>>>
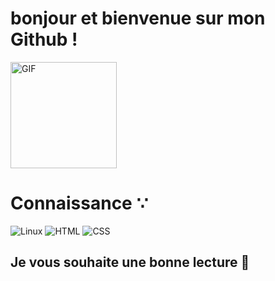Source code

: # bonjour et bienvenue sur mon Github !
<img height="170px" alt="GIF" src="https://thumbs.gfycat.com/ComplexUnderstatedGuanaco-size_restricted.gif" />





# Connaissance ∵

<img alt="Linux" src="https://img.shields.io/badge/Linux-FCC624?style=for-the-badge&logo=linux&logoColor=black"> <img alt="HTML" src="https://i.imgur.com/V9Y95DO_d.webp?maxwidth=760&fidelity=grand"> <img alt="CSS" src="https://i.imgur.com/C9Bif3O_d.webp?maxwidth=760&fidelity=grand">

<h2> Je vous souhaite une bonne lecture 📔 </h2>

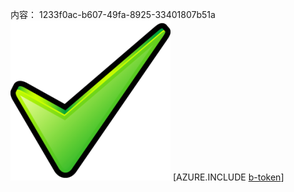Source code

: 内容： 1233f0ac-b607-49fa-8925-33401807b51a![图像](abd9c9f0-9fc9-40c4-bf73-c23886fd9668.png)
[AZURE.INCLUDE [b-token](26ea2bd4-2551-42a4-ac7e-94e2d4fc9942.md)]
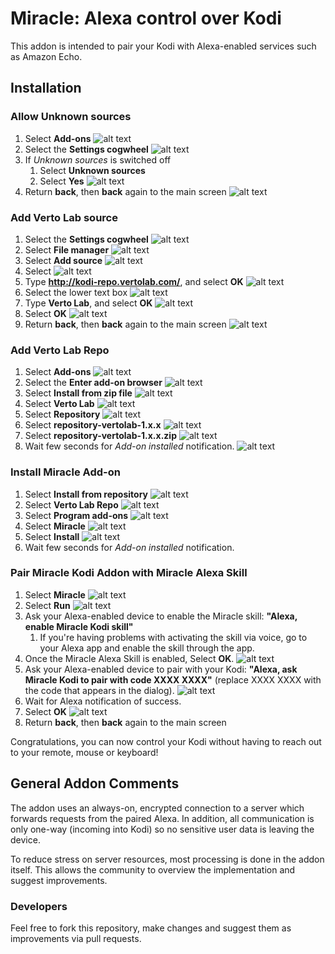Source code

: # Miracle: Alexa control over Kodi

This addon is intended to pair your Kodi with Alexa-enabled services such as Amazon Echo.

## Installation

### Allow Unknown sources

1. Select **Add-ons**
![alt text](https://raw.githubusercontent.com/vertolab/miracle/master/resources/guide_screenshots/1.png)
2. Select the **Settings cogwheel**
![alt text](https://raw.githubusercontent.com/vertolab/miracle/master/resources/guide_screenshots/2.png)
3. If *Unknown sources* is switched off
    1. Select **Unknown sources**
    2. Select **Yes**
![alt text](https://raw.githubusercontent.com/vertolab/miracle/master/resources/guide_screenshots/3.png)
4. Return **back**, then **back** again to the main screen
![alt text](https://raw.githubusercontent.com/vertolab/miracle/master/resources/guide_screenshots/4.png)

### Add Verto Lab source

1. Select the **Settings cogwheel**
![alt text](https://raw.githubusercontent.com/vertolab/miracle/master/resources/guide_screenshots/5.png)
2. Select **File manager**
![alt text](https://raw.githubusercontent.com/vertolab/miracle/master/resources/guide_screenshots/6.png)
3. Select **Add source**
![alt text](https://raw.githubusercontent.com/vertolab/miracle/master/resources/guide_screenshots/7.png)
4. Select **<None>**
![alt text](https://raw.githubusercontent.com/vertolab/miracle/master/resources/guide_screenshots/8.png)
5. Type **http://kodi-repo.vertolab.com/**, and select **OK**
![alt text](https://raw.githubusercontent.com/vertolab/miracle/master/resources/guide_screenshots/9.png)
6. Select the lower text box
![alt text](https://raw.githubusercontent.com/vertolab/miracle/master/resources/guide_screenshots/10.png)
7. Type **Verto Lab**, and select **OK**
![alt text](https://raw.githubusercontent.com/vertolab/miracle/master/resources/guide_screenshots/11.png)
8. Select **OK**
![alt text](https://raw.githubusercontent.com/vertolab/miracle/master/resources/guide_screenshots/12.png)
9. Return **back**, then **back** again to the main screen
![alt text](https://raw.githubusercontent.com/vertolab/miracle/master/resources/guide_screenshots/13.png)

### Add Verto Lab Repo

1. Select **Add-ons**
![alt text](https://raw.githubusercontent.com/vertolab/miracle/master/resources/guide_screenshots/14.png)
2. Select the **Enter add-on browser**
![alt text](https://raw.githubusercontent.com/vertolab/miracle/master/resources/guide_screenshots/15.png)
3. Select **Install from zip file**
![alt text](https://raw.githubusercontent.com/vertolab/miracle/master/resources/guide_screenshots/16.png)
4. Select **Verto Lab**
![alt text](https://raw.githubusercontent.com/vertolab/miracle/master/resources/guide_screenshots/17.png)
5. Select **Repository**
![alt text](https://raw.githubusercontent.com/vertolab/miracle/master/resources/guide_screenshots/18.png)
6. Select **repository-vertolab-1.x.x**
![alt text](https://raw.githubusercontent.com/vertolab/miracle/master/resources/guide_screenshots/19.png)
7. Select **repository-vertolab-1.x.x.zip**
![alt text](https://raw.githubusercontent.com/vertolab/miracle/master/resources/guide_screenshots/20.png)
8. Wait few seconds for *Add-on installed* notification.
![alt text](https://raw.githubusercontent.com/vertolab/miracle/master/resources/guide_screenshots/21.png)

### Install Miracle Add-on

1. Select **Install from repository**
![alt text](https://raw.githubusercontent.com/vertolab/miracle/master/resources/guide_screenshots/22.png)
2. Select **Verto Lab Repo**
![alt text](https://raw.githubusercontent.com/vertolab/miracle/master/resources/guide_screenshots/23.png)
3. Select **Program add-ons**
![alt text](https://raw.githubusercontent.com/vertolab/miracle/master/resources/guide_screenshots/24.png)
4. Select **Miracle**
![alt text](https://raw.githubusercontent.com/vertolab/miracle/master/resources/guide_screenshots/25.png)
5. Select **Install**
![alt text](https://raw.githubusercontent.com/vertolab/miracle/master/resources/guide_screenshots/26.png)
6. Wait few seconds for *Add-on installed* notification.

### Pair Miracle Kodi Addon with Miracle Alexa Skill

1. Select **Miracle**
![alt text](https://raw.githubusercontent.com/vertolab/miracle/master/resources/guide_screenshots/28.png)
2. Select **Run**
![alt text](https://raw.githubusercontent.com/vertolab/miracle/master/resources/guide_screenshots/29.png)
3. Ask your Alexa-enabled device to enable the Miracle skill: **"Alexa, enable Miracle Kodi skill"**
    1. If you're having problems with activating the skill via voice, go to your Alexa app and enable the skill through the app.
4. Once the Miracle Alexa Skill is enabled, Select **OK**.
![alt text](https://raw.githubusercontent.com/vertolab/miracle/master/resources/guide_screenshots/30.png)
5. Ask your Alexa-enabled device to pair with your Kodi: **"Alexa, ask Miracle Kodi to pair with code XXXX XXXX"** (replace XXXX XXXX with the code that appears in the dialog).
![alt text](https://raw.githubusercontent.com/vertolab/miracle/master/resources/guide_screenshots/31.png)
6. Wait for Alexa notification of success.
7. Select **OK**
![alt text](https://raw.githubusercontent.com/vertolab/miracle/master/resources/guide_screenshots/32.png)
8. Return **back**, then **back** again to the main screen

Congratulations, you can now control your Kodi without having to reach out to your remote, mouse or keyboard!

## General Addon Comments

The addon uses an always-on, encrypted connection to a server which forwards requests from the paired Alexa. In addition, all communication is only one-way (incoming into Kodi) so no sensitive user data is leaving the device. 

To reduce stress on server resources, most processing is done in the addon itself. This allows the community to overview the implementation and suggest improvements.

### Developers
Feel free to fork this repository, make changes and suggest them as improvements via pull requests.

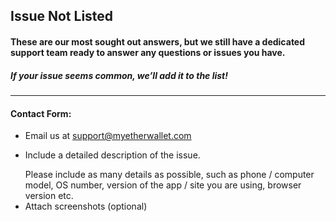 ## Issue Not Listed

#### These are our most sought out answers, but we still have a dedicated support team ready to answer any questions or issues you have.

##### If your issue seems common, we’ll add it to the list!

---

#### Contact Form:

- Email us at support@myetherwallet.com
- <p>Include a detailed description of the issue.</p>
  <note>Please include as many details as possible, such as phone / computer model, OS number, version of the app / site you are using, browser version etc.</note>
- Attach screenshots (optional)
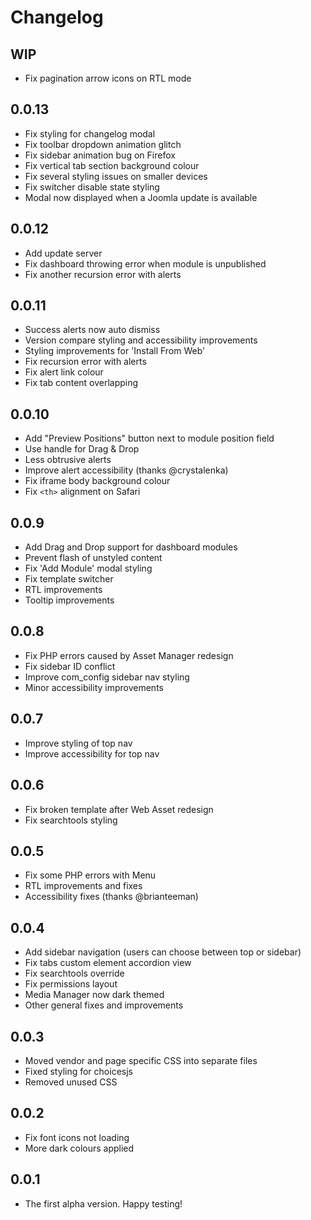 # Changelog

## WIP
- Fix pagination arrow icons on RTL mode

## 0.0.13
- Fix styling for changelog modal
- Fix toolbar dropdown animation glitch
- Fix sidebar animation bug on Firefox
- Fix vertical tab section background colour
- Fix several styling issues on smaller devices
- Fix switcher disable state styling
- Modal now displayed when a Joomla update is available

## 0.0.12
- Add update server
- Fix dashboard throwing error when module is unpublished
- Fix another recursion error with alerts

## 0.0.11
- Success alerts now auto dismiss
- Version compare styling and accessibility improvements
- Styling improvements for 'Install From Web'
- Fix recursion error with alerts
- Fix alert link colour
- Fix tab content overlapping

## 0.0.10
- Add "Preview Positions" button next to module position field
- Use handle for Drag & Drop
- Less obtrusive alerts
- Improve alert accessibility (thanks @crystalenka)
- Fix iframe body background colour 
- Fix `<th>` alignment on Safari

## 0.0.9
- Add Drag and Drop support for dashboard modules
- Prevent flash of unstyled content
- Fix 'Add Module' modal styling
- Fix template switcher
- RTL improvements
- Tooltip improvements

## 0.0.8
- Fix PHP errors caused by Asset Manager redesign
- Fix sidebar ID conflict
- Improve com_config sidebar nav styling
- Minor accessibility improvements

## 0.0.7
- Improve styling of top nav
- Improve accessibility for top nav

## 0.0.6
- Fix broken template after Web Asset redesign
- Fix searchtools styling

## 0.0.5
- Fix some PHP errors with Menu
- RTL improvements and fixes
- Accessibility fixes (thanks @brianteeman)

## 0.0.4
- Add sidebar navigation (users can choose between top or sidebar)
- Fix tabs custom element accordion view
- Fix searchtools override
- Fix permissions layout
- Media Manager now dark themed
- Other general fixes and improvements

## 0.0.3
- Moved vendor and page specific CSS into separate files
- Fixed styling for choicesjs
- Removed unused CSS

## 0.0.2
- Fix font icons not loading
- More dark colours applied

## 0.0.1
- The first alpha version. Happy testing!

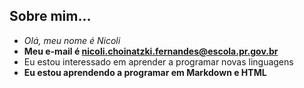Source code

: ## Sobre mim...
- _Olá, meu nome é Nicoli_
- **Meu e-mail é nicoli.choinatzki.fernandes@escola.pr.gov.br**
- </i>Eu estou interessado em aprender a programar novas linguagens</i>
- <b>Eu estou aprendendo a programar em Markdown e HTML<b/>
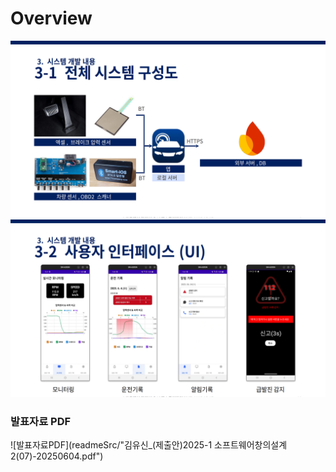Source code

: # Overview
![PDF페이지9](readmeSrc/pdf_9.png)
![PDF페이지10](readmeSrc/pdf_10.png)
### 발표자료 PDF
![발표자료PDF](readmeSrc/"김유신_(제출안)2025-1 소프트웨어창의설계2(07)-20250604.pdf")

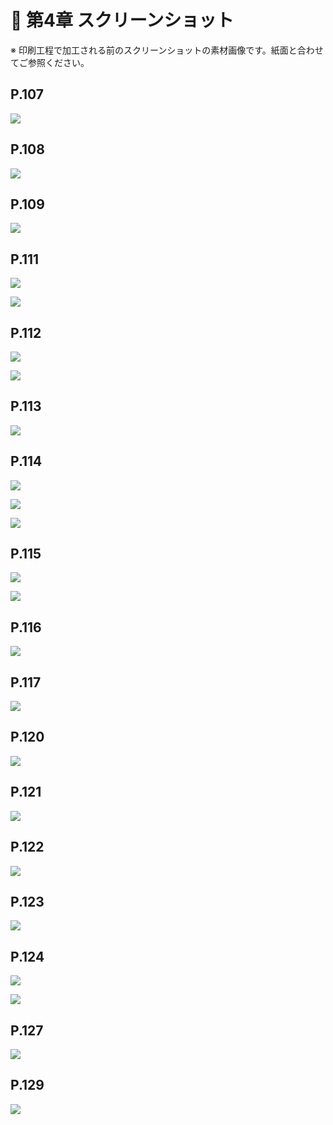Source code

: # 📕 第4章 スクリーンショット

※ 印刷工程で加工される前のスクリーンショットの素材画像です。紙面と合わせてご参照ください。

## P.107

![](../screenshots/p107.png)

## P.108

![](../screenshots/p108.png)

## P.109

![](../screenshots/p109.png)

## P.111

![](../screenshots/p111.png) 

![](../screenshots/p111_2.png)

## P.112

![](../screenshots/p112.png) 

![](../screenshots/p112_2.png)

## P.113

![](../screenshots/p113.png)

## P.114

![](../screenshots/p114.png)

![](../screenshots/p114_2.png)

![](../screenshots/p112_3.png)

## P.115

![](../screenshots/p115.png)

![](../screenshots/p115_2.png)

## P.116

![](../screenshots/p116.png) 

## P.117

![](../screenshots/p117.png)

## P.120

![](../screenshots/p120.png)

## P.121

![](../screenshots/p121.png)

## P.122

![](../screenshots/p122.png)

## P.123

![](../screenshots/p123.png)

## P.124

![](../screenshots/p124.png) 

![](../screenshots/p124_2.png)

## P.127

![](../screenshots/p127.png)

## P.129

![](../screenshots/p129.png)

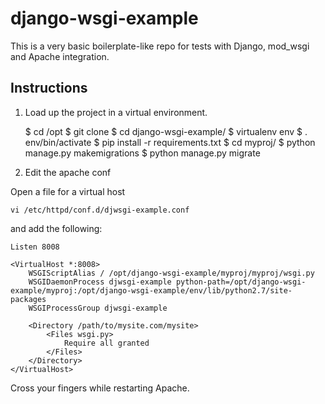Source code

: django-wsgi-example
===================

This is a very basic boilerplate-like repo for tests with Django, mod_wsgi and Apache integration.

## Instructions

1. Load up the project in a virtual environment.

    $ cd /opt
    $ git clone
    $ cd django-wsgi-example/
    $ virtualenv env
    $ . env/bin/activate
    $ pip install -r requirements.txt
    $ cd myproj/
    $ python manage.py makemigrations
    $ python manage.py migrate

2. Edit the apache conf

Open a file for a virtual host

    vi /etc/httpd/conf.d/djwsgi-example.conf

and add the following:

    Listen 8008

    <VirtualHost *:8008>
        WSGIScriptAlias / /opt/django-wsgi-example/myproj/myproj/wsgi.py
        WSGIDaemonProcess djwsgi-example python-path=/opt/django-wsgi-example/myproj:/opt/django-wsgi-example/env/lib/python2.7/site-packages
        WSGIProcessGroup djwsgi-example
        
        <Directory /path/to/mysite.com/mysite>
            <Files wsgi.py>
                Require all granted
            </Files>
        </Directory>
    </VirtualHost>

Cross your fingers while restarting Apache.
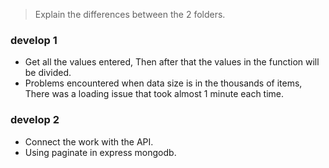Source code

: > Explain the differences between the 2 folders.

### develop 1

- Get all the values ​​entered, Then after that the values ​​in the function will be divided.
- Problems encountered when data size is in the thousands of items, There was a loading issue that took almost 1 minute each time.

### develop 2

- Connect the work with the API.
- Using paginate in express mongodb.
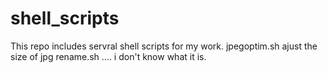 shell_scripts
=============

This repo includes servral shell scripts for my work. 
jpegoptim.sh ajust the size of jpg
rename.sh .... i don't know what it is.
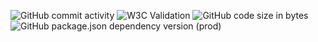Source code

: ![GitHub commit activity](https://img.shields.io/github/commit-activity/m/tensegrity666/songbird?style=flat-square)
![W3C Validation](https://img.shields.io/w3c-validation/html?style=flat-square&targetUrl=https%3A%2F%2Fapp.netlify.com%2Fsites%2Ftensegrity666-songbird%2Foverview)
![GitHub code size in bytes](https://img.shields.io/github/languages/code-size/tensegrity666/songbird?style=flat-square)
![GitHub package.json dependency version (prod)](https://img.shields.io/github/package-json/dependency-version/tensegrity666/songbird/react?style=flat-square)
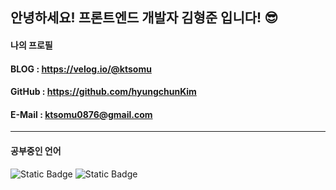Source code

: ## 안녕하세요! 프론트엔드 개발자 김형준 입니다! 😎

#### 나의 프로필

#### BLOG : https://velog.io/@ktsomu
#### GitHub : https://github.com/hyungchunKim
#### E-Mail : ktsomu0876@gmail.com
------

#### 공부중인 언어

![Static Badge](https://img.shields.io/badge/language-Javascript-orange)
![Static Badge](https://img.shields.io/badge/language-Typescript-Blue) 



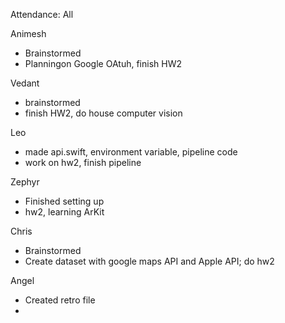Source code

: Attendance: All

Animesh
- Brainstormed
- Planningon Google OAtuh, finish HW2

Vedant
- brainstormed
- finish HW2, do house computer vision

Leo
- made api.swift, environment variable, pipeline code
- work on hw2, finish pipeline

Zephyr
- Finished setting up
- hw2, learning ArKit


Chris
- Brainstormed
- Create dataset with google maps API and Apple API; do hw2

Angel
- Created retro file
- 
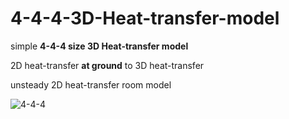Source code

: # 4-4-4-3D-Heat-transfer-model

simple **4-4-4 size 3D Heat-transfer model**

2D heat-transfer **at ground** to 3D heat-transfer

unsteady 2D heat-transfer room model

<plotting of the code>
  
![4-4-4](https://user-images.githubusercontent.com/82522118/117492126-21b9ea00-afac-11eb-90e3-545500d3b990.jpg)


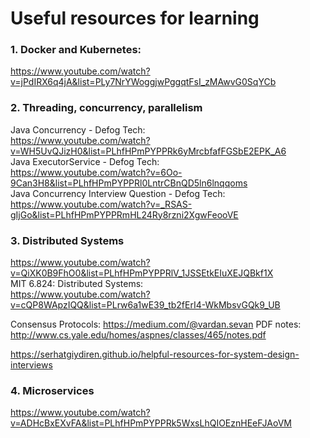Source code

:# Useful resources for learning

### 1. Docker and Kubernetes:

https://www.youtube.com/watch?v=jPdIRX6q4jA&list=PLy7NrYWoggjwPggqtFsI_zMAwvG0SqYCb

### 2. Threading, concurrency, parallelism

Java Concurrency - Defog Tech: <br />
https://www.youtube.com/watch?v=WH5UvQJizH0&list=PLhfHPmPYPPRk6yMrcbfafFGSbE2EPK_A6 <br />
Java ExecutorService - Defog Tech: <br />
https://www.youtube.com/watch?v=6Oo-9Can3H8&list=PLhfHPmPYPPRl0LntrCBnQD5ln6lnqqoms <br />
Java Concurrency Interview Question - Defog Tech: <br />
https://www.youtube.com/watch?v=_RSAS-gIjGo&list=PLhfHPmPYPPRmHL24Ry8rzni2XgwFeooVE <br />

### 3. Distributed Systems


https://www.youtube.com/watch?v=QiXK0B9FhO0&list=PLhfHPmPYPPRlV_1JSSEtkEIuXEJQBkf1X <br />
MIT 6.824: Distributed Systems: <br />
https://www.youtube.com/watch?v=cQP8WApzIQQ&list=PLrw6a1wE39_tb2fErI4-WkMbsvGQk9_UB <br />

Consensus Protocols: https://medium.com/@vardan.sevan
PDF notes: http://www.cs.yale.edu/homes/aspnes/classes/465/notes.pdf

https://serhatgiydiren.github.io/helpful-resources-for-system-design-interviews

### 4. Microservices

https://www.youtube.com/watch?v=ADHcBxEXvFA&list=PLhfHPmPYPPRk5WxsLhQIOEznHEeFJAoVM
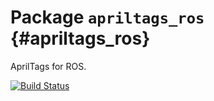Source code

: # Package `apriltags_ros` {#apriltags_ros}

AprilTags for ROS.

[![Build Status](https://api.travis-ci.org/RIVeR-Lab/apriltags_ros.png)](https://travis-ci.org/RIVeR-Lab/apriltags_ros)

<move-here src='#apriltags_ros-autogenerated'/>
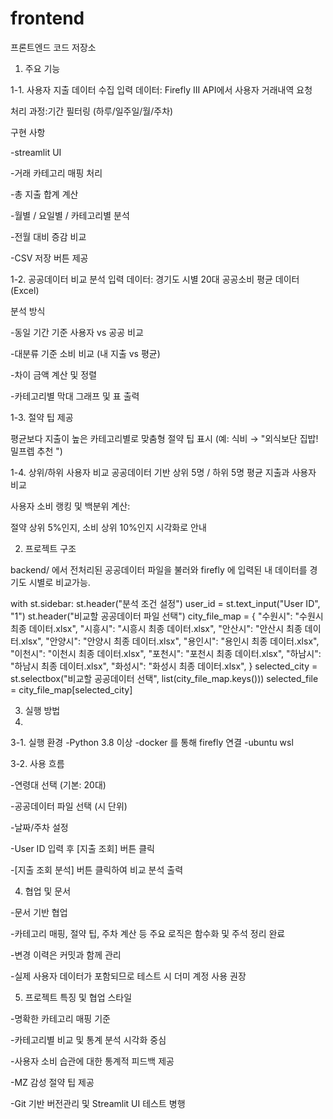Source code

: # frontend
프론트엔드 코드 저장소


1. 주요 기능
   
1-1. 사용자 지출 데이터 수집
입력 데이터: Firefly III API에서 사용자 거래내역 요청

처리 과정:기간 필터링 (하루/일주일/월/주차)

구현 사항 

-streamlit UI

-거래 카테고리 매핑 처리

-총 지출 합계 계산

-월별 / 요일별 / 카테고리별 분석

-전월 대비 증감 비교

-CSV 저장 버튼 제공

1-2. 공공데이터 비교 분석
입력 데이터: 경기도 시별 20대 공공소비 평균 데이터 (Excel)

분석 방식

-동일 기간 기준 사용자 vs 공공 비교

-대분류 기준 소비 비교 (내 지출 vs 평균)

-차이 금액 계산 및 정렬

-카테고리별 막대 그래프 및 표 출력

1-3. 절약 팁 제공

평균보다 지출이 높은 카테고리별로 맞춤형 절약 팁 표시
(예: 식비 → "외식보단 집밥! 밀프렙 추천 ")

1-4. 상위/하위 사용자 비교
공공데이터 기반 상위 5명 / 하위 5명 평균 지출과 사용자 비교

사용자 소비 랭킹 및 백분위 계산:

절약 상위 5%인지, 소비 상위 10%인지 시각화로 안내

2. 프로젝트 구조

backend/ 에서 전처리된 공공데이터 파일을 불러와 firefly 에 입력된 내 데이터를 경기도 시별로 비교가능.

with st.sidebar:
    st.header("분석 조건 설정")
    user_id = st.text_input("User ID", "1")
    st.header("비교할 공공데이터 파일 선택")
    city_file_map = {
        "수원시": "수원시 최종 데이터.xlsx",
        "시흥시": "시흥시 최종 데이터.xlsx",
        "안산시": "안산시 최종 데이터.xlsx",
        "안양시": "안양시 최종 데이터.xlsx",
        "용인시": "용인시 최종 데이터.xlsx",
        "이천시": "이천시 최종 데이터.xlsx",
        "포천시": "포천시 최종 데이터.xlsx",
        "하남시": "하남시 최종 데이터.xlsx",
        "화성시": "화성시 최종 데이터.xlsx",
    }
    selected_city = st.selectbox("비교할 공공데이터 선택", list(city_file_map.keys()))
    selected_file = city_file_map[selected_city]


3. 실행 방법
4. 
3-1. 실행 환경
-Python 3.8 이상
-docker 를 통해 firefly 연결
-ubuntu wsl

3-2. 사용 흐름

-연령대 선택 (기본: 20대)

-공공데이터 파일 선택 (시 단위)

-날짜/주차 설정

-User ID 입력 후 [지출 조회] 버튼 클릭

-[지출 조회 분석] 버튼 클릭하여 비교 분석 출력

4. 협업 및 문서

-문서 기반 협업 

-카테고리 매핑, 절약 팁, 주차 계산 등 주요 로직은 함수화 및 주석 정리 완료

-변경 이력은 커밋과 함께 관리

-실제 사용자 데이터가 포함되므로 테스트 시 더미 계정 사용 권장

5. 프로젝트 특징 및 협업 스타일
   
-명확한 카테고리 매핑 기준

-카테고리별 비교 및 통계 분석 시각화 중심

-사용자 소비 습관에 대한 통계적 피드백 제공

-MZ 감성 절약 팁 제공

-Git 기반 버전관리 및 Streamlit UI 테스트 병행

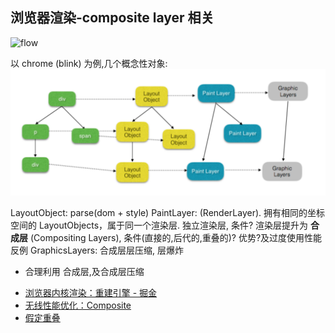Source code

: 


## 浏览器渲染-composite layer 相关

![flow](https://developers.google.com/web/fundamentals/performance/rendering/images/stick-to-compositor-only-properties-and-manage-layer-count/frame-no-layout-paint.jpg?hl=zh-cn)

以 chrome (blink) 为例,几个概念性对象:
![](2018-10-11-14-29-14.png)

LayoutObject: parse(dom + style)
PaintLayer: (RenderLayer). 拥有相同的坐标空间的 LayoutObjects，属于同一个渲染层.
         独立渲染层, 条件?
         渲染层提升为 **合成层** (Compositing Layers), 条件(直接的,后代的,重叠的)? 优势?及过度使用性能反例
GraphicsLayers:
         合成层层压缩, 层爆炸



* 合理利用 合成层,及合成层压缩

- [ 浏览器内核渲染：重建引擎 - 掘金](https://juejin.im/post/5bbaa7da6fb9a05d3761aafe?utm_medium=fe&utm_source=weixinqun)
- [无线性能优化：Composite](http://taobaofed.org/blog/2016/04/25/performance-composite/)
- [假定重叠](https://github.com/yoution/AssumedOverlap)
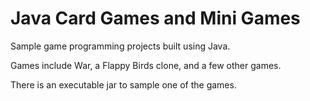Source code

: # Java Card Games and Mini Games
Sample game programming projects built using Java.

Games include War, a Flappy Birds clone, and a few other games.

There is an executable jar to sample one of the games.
<<<
● **Exercise goal**
Once you have gone through the listing, state the number of lines holding the word "There" and nothing else.

● **Response area**
2